Other virtualization products include Microsoft's Virtual PC, and QEmu with the kqemu kernel module under Linux.
Para vs. full/native virtualization
If you have an Intel processor with the VT chip (I believe all Intel Macs do), you can run a virtualized environment that offers full/native virtualization. This means that the "host" OS does not require modifications in order to run the virtualization software. This means that software like VMWare should run just fine on this hardware under any OS, but some OSes may not work with various virtualized environments on hardware without the VT chip (if you have an AMD processor, the equilvilent there is called "Pacifica"). There is a good Wikipedia article
compared the different virtual machines which you should look at, but the bottom line is that if you do not have VT or Pacifica, you should be after para-virtualization solutions (which are actually a little faster than full/native virtualized solutions).

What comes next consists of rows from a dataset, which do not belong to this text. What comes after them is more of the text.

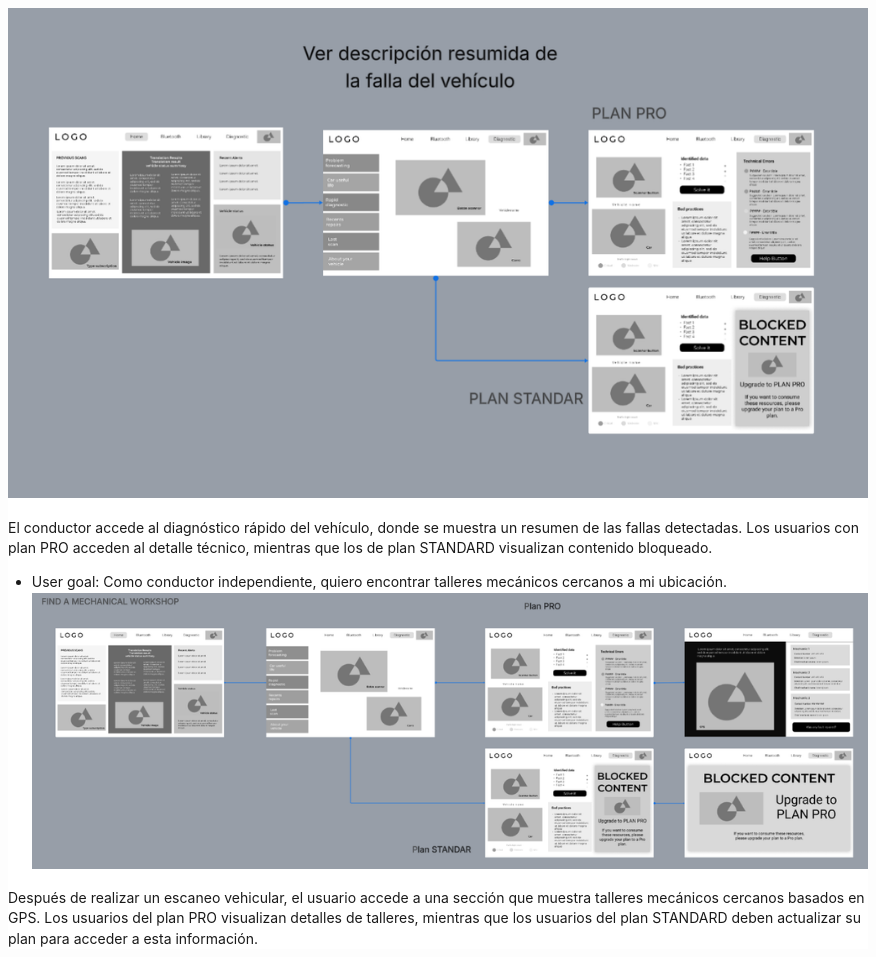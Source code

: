 ![topic-6](/assets/imgs/chapter-IV/summary-description.png)

El conductor accede al diagnóstico rápido del vehículo, donde se muestra un resumen de las fallas detectadas. Los usuarios con plan PRO acceden al detalle técnico, mientras que los de plan STANDARD visualizan contenido bloqueado.

- User goal: Como conductor independiente, quiero encontrar talleres mecánicos cercanos a mi ubicación.
![topic-7](/assets/imgs/chapter-IV/find-a-mechanical-workshop.png)

Después de realizar un escaneo vehicular, el usuario accede a una sección que muestra talleres mecánicos cercanos basados en GPS. Los usuarios del plan PRO visualizan detalles de talleres, mientras que los usuarios del plan STANDARD deben actualizar su plan para acceder a esta información.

For the Mac, the most common emulator was Virtual PC. Virtual PC was bought out by Microsoft and is now sold as a virtualization product for Windows. This product was eliminated on the Mac, so you might fare better looking into Bochs or Qemu. The performance hit is so great in doing this though, that your efforts would likely be best spent looking into virtualization instead.
Server focused virtualization software
Xen and VMWare Server are both solid products focusing within this space. Virtualization is becoming increasingly popular among server admins, since virtualized environments are extremely easy to deploy, secure, recover from disaster, and can help consolidate servers on a set of servers attached to external storage options (e.g. RAID, SAN, etc.). Many hosting providers are offering virtualized servers rather than full dedicated servers, as this can be cost effective approach.
VMWare Fusion offers some experimental DirectX hardware acceleration, which would be useful for 3D software and game playing. I don't know much about any of this at this point though since I haven't tested this. There is a video of some games in action running under VMWare Fusion on YouTube. Apparently this support is also present in VMWare Server and VMWare Workstation, I believe.
Running individual applications
If you wish to run an individual Windows application, you may not need to install a full OS in a virtual machine to do this. Many applications run in Wine, and a commercial preconfigured solution called Crossover Office will run many applications right out-of-the-box. If you are on a budget, it might be worth researching running your application under Wine before splurging for Crossover Office, as Crossover Office is literally just Wine with set configurations for running supported applications. There are many guides available for running apps under Wine.
I haven't played around much with Wine under OS X on an Intel Mac (running on a PPC Mac requires Darwine, which incorporates Qemu for doing processor translation - last I checked, Darwine was non-functional), but I have played with Wine under FreeBSD (which shares many of the same underpinnings as OS X). I was able to get some things to run, but many other things wouldn't.
Wine is really more of a Linux solution, last I checked. However, it will allow many applications and games to run quite well. If you need some sort of guarantee, consult the database at WineHQ, or investigate whether your app is supported by Crossover Office.
Because of the lack of hardware acceleration, using a virtual machine is not a great solution for gaming right now. However, products such as Wine, Cedega, and the Transgaming subscription service will allow you to run many Windows games under Linux. There is an OS X port of Cedega in the works, I don't know exactly where it is at.